▸ Problem requirements
In the data below, which lines contain "inventories"? List them by copying each one.

══ Provided entries ══

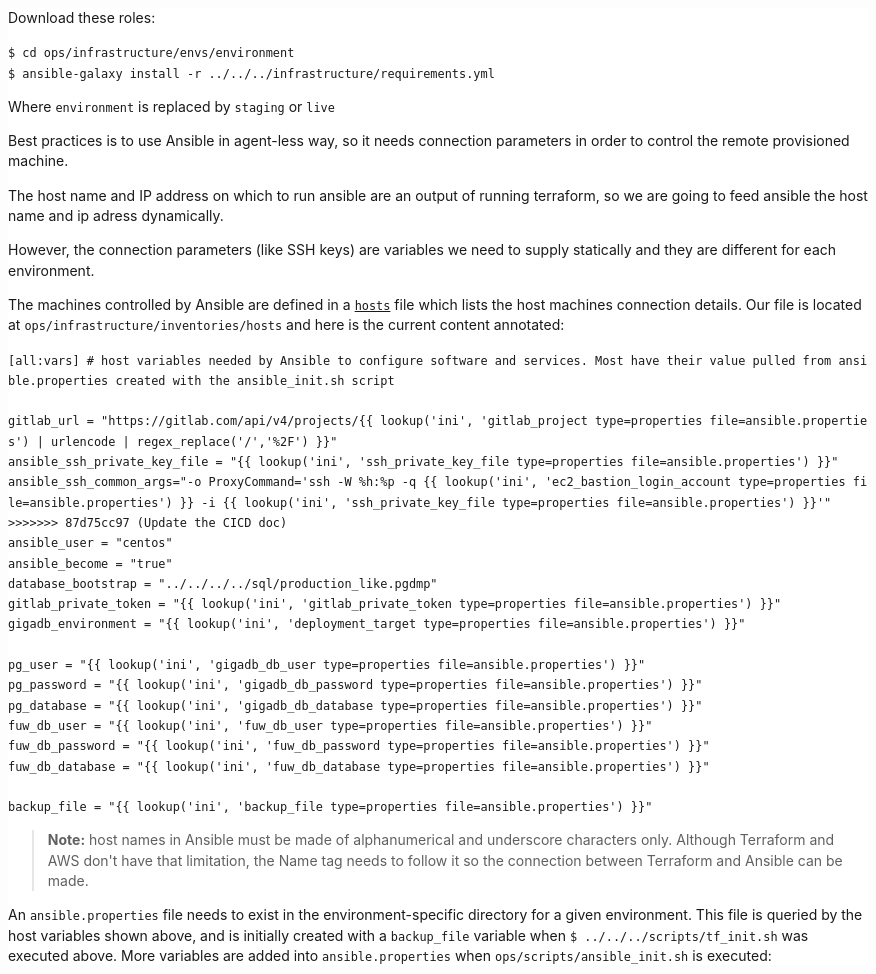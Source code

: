 Download these roles:
```
$ cd ops/infrastructure/envs/environment 
$ ansible-galaxy install -r ../../../infrastructure/requirements.yml
```
Where ``environment`` is replaced by ``staging`` or ``live``

Best practices is to use Ansible in agent-less way, so it needs connection parameters in order to control the remote provisioned machine.

The host name and IP address on which to run ansible are an output of running terraform, so we are going to feed ansible the host name and ip adress dynamically.

However, the connection parameters (like SSH keys) are variables we need to supply statically and they are different for each environment.

The machines controlled by Ansible are defined in a [`hosts`](https://github.com/gigascience/gigadb-website/blob/develop/ops/infrastructure/inventories/hosts)
file which lists the host machines connection details. Our file is located at `ops/infrastructure/inventories/hosts` and here is the current content annotated:
```
[all:vars] # host variables needed by Ansible to configure software and services. Most have their value pulled from ansible.properties created with the ansible_init.sh script

gitlab_url = "https://gitlab.com/api/v4/projects/{{ lookup('ini', 'gitlab_project type=properties file=ansible.properties') | urlencode | regex_replace('/','%2F') }}"
ansible_ssh_private_key_file = "{{ lookup('ini', 'ssh_private_key_file type=properties file=ansible.properties') }}"
ansible_ssh_common_args="-o ProxyCommand='ssh -W %h:%p -q {{ lookup('ini', 'ec2_bastion_login_account type=properties file=ansible.properties') }} -i {{ lookup('ini', 'ssh_private_key_file type=properties file=ansible.properties') }}'"
>>>>>>> 87d75cc97 (Update the CICD doc)
ansible_user = "centos"
ansible_become = "true"
database_bootstrap = "../../../../sql/production_like.pgdmp"
gitlab_private_token = "{{ lookup('ini', 'gitlab_private_token type=properties file=ansible.properties') }}"
gigadb_environment = "{{ lookup('ini', 'deployment_target type=properties file=ansible.properties') }}"

pg_user = "{{ lookup('ini', 'gigadb_db_user type=properties file=ansible.properties') }}"
pg_password = "{{ lookup('ini', 'gigadb_db_password type=properties file=ansible.properties') }}"
pg_database = "{{ lookup('ini', 'gigadb_db_database type=properties file=ansible.properties') }}"
fuw_db_user = "{{ lookup('ini', 'fuw_db_user type=properties file=ansible.properties') }}"
fuw_db_password = "{{ lookup('ini', 'fuw_db_password type=properties file=ansible.properties') }}"
fuw_db_database = "{{ lookup('ini', 'fuw_db_database type=properties file=ansible.properties') }}"

backup_file = "{{ lookup('ini', 'backup_file type=properties file=ansible.properties') }}"
```

>**Note:** host names in Ansible must be made of alphanumerical and underscore characters only. Although Terraform and AWS don't have that limitation, the Name tag needs to follow it so the connection between Terraform and Ansible can be made.

An ``ansible.properties`` file needs to exist in the environment-specific 
directory for a given environment. This file is queried by the host variables 
shown above, and is initially created with a `backup_file` variable when 
`$ ../../../scripts/tf_init.sh` was executed above. More variables are added 
into `ansible.properties` when `ops/scripts/ansible_init.sh` is executed:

═══

▸ Exercise solution
The machines controlled by Ansible are defined in a [`hosts`](https://github.com/gigascience/gigadb-website/blob/develop/ops/infrastructure/inventories/hosts)
file which lists the host machines connection details. Our file is located at `ops/infrastructure/inventories/hosts` and here is the current content annotated:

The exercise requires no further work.